Rory McConnell hooked thumbs in his belt, planted his booted feet wide, and grinned all over his smoke-blackened snub face. Herr Syrup crashed to a halt and stared frog-eyed. The Freeman’s green tunic hung in rags and blood trickled from his nose. But the soot only made his teeth the more wolfishly white and his eyes the more high-voltage blue, while his bare torso turned out to carry even thicker muscles than expected.
“Well, well, well,” he beamed. “An’ so here we all are ag’in. Emily, me love, Oi ask your humble pardon for inny damage, but Oi couldn’t wait longer for the soight iv yez.”

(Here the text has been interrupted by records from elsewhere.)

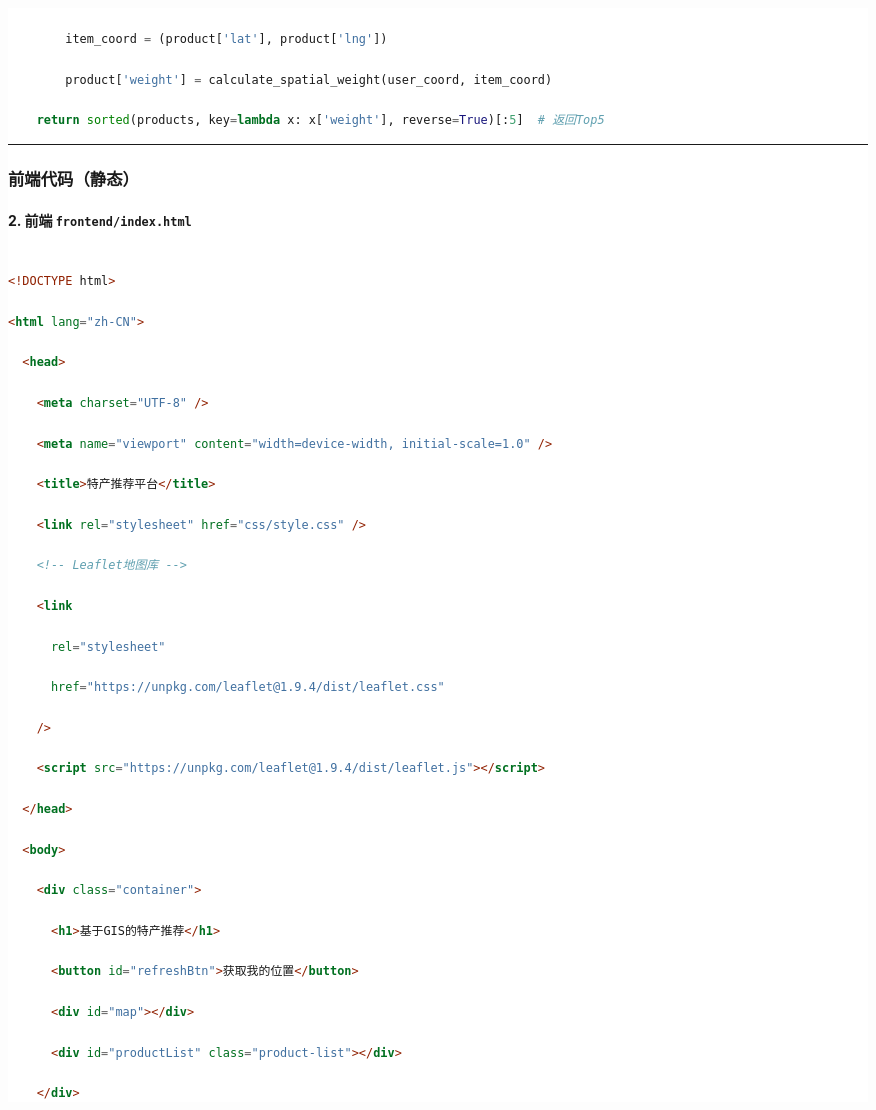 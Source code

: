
 ```python

        item_coord = (product['lat'], product['lng'])

        product['weight'] = calculate_spatial_weight(user_coord, item_coord)

    return sorted(products, key=lambda x: x['weight'], reverse=True)[:5]  # 返回Top5

```



---



### **前端代码（静态）**



#### 2. 前端 `frontend/index.html`



```html

<!DOCTYPE html>

<html lang="zh-CN">

  <head>

    <meta charset="UTF-8" />

    <meta name="viewport" content="width=device-width, initial-scale=1.0" />

    <title>特产推荐平台</title>

    <link rel="stylesheet" href="css/style.css" />

    <!-- Leaflet地图库 -->

    <link

      rel="stylesheet"

      href="https://unpkg.com/leaflet@1.9.4/dist/leaflet.css"

    />

    <script src="https://unpkg.com/leaflet@1.9.4/dist/leaflet.js"></script>

  </head>

  <body>

    <div class="container">

      <h1>基于GIS的特产推荐</h1>

      <button id="refreshBtn">获取我的位置</button>

      <div id="map"></div>

      <div id="productList" class="product-list"></div>

    </div>

```
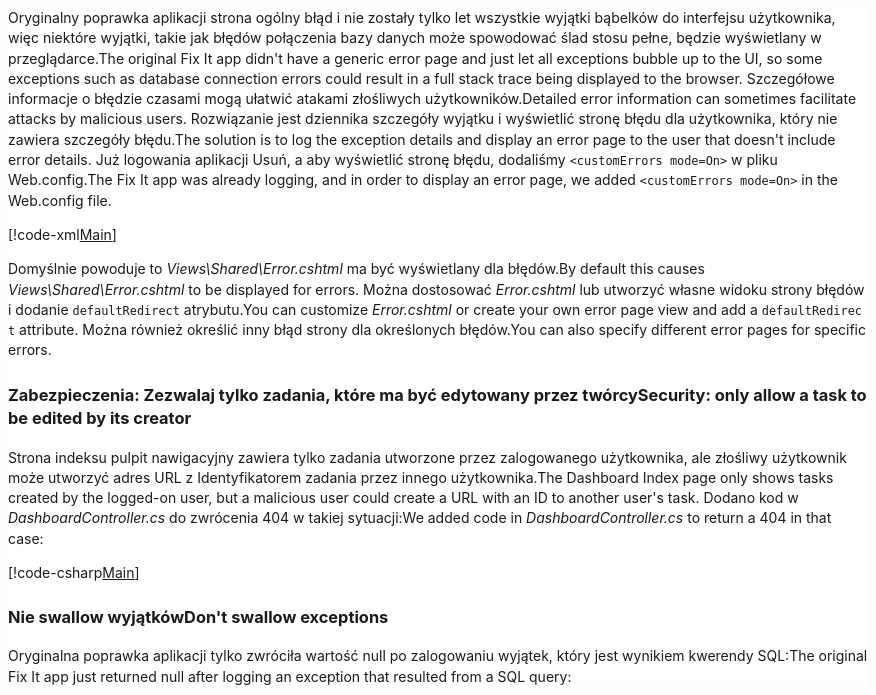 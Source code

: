 <span data-ttu-id="c8a92-184">Oryginalny poprawka aplikacji strona ogólny błąd i nie zostały tylko let wszystkie wyjątki bąbelków do interfejsu użytkownika, więc niektóre wyjątki, takie jak błędów połączenia bazy danych może spowodować ślad stosu pełne, będzie wyświetlany w przeglądarce.</span><span class="sxs-lookup"><span data-stu-id="c8a92-184">The original Fix It app didn't have a generic error page and just let all exceptions bubble up to the UI, so some exceptions such as database connection errors could result in a full stack trace being displayed to the browser.</span></span> <span data-ttu-id="c8a92-185">Szczegółowe informacje o błędzie czasami mogą ułatwić atakami złośliwych użytkowników.</span><span class="sxs-lookup"><span data-stu-id="c8a92-185">Detailed error information can sometimes facilitate attacks by malicious users.</span></span> <span data-ttu-id="c8a92-186">Rozwiązanie jest dziennika szczegóły wyjątku i wyświetlić stronę błędu dla użytkownika, który nie zawiera szczegóły błędu.</span><span class="sxs-lookup"><span data-stu-id="c8a92-186">The solution is to log the exception details and display an error page to the user that doesn't include error details.</span></span> <span data-ttu-id="c8a92-187">Już logowania aplikacji Usuń, a aby wyświetlić stronę błędu, dodaliśmy `<customErrors mode=On>` w pliku Web.config.</span><span class="sxs-lookup"><span data-stu-id="c8a92-187">The Fix It app was already logging, and in order to display an error page, we added `<customErrors mode=On>` in the Web.config file.</span></span>

[!code-xml[Main](the-fix-it-sample-application/samples/sample4.xml?highlight=2)]

<span data-ttu-id="c8a92-188">Domyślnie powoduje to *Views\Shared\Error.cshtml* ma być wyświetlany dla błędów.</span><span class="sxs-lookup"><span data-stu-id="c8a92-188">By default this causes *Views\Shared\Error.cshtml* to be displayed for errors.</span></span> <span data-ttu-id="c8a92-189">Można dostosować *Error.cshtml* lub utworzyć własne widoku strony błędów i dodanie `defaultRedirect` atrybutu.</span><span class="sxs-lookup"><span data-stu-id="c8a92-189">You can customize *Error.cshtml* or create your own error page view and add a `defaultRedirect` attribute.</span></span> <span data-ttu-id="c8a92-190">Można również określić inny błąd strony dla określonych błędów.</span><span class="sxs-lookup"><span data-stu-id="c8a92-190">You can also specify different error pages for specific errors.</span></span>

### <a name="security-only-allow-a-task-to-be-edited-by-its-creator"></a><span data-ttu-id="c8a92-191">Zabezpieczenia: Zezwalaj tylko zadania, które ma być edytowany przez twórcy</span><span class="sxs-lookup"><span data-stu-id="c8a92-191">Security: only allow a task to be edited by its creator</span></span>

<span data-ttu-id="c8a92-192">Strona indeksu pulpit nawigacyjny zawiera tylko zadania utworzone przez zalogowanego użytkownika, ale złośliwy użytkownik może utworzyć adres URL z Identyfikatorem zadania przez innego użytkownika.</span><span class="sxs-lookup"><span data-stu-id="c8a92-192">The Dashboard Index page only shows tasks created by the logged-on user, but a malicious user could create a URL with an ID to another user's task.</span></span> <span data-ttu-id="c8a92-193">Dodano kod w *DashboardController.cs* do zwrócenia 404 w takiej sytuacji:</span><span class="sxs-lookup"><span data-stu-id="c8a92-193">We added code in *DashboardController.cs* to return a 404 in that case:</span></span>

[!code-csharp[Main](the-fix-it-sample-application/samples/sample5.cs?highlight=9-14,24-29)]

### <a name="dont-swallow-exceptions"></a><span data-ttu-id="c8a92-194">Nie swallow wyjątków</span><span class="sxs-lookup"><span data-stu-id="c8a92-194">Don't swallow exceptions</span></span>

<span data-ttu-id="c8a92-195">Oryginalna poprawka aplikacji tylko zwróciła wartość null po zalogowaniu wyjątek, który jest wynikiem kwerendy SQL:</span><span class="sxs-lookup"><span data-stu-id="c8a92-195">The original Fix It app just returned null after logging an exception that resulted from a SQL query:</span></span>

“Vat have you done?” wailed Herr Syrup.
“Oil, well, sor. ’twas nothin. Oi had me carthridges, an’ a can opener an’ me teeth an’ ither such tools. So Oi exthracted the powder, tamped it in an auld beer bottle, lay a fuse, fired me last shot to loight same, an’ blew out wan iv thim doors. An’ now, sor, let’s have a look at fwhat ye been doin’ this past wayk, an’ thin Oi think it best we return to the cool green hills iv Grendel.”
“Ooooh,” said Herr Syrup.
McConnell laughed so that the hall rang with his joy, looked into the stricken wide gaze of his beloved and opened his arms. “Not so much as a kiss to seal the bethrothal?” he said.
“Oh…yes…I’m sorry, darling.” Emily ran toward him.
“I am sorry,” she choked, burst into tears, and clanged the frying pan down on his head.
McConnell staggered, tripped on his boots, recovered, and waltzed in a circle. “Get away!” screamed Emily. “Get away!”
Herr Syrup paused for one frozen instant. Then he flung out a curse, whirled, and pounded back along the corridor. At the interhold ladderhead he found Sarmishkidu, puffing along at the slow pace of a Martian under Terrestrial gee. “What has transpired?” asked Sarmishkidu.
Herr Syrup scooped him up under one arm and bounded down the ladder. “Hey!” squealed the Martian. “Let me go! Bist du gauz geistegestört? What do you mean, sir? Urush nergatar shalmu ishkadan! This instant! Versteh’st du?”
Rory McConnell staggered to the nearest wall and leaned on it for a few seconds. His eyes cleared. With a hoarse growl, he sprang after the engineer. Emily stuck a shapely leg in his path. Down he went.
“Please!” she wept. “Please, darling, don’t make me do this!”
“They’re gettin’ away!” bawled McConnell. He got to his feet. Emily hit him with the frying pan. He sagged back to hands and knees. She stooped over him, frantically, and kissed the battered side of his head. He lurched erect. Emily slugged him again.
“You’re being cruel!” she sobbed.
The bulkhead door closed behind Herr Syrup. He set the unloading controls. “Ve ban getting out of here,” he panted. “Before de Erser gets to de master svitch and stops everyt’ing cold.”
“What Erser?” sputtered Sarmishkidu indignantly.
“Ours.” Herr Syrup trotted toward the beer boat.